[Stored data]
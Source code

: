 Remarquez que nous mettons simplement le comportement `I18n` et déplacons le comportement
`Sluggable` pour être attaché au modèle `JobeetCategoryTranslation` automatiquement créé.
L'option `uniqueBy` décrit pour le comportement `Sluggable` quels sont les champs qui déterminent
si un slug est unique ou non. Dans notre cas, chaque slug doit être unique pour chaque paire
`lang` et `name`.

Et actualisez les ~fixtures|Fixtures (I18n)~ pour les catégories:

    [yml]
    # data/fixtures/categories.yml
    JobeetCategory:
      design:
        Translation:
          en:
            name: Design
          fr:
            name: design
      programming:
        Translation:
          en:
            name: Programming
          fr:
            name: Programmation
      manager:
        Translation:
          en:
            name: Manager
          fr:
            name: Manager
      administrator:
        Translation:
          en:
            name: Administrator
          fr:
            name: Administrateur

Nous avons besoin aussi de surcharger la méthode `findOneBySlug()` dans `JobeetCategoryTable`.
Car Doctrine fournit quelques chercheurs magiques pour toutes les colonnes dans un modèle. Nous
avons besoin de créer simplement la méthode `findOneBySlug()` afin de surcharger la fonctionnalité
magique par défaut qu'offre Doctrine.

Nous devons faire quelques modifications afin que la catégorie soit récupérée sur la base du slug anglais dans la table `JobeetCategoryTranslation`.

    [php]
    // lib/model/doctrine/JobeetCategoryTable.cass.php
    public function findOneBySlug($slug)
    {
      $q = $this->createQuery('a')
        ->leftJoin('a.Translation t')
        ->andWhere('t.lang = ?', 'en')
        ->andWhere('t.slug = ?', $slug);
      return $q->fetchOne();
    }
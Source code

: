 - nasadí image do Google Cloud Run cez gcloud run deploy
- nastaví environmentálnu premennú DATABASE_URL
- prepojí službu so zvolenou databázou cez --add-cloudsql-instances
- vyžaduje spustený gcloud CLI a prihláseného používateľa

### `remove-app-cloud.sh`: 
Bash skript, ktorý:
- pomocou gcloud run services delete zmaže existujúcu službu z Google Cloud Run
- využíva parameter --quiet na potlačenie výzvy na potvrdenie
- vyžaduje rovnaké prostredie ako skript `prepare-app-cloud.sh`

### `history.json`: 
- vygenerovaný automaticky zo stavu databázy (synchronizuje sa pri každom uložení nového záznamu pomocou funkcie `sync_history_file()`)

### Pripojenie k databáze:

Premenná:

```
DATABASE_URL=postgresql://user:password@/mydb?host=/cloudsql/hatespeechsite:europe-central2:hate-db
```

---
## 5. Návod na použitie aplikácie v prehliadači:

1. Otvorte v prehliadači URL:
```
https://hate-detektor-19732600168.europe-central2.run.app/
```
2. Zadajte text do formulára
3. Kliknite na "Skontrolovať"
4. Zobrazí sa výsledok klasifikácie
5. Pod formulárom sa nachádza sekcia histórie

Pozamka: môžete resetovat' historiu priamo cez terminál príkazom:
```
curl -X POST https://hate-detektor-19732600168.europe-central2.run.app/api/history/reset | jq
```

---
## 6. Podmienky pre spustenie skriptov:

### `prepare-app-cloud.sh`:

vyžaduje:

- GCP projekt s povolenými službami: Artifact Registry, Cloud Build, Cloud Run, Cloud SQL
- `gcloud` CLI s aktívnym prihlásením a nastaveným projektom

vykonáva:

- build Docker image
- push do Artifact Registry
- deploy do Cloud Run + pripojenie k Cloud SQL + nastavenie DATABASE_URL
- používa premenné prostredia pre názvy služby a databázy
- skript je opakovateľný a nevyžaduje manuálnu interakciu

[Brief]:
Each record above, from first to last, should be written out again exactly.

[Response below]:
Source code

: Remarquez que nous mettons simplement le comportement `I18n` et déplacons le comportement
`Sluggable` pour être attaché au modèle `JobeetCategoryTranslation` automatiquement créé.
L'option `uniqueBy` décrit pour le comportement `Sluggable` quels sont les champs qui déterminent
si un slug est unique ou non. Dans notre cas, chaque slug doit être unique pour chaque paire
`lang` et `name`.

Et actualisez les ~fixtures|Fixtures (I18n)~ pour les catégories:

    [yml]
    # data/fixtures/categories.yml
    JobeetCategory:
      design:
        Translation:
          en:
            name: Design
          fr:
            name: design
      programming:
        Translation:
          en:
            name: Programming
          fr:
            name: Programmation
      manager:
        Translation:
          en:
            name: Manager
          fr:
            name: Manager
      administrator:
        Translation:
          en:
            name: Administrator
          fr:
            name: Administrateur

Nous avons besoin aussi de surcharger la méthode `findOneBySlug()` dans `JobeetCategoryTable`.
Car Doctrine fournit quelques chercheurs magiques pour toutes les colonnes dans un modèle. Nous
avons besoin de créer simplement la méthode `findOneBySlug()` afin de surcharger la fonctionnalité
magique par défaut qu'offre Doctrine.

Nous devons faire quelques modifications afin que la catégorie soit récupérée sur la base du slug anglais dans la table `JobeetCategoryTranslation`.

    [php]
    // lib/model/doctrine/JobeetCategoryTable.cass.php
    public function findOneBySlug($slug)
    {
      $q = $this->createQuery('a')
        ->leftJoin('a.Translation t')
        ->andWhere('t.lang = ?', 'en')
        ->andWhere('t.slug = ?', $slug);
      return $q->fetchOne();
    }
Source code

: - nasadí image do Google Cloud Run cez gcloud run deploy
- nastaví environmentálnu premennú DATABASE_URL
- prepojí službu so zvolenou databázou cez --add-cloudsql-instances
- vyžaduje spustený gcloud CLI a prihláseného používateľa

### `remove-app-cloud.sh`: 
Bash skript, ktorý:
- pomocou gcloud run services delete zmaže existujúcu službu z Google Cloud Run
- využíva parameter --quiet na potlačenie výzvy na potvrdenie
- vyžaduje rovnaké prostredie ako skript `prepare-app-cloud.sh`

### `history.json`: 
- vygenerovaný automaticky zo stavu databázy (synchronizuje sa pri každom uložení nového záznamu pomocou funkcie `sync_history_file()`)

### Pripojenie k databáze:

Premenná:

```
DATABASE_URL=postgresql://user:password@/mydb?host=/cloudsql/hatespeechsite:europe-central2:hate-db
```

---
## 5. Návod na použitie aplikácie v prehliadači:

1. Otvorte v prehliadači URL:
```
https://hate-detektor-19732600168.europe-central2.run.app/
```
2. Zadajte text do formulára
3. Kliknite na "Skontrolovať"
4. Zobrazí sa výsledok klasifikácie
5. Pod formulárom sa nachádza sekcia histórie

Pozamka: môžete resetovat' historiu priamo cez terminál príkazom:
```
curl -X POST https://hate-detektor-19732600168.europe-central2.run.app/api/history/reset | jq
```

---
## 6. Podmienky pre spustenie skriptov:

### `prepare-app-cloud.sh`:

vyžaduje:

- GCP projekt s povolenými službami: Artifact Registry, Cloud Build, Cloud Run, Cloud SQL
- `gcloud` CLI s aktívnym prihlásením a nastaveným projektom

vykonáva:

- build Docker image
- push do Artifact Registry
- deploy do Cloud Run + pripojenie k Cloud SQL + nastavenie DATABASE_URL
- používa premenné prostredia pre názvy služby a databázy
- skript je opakovateľný a nevyžaduje manuálnu interakciu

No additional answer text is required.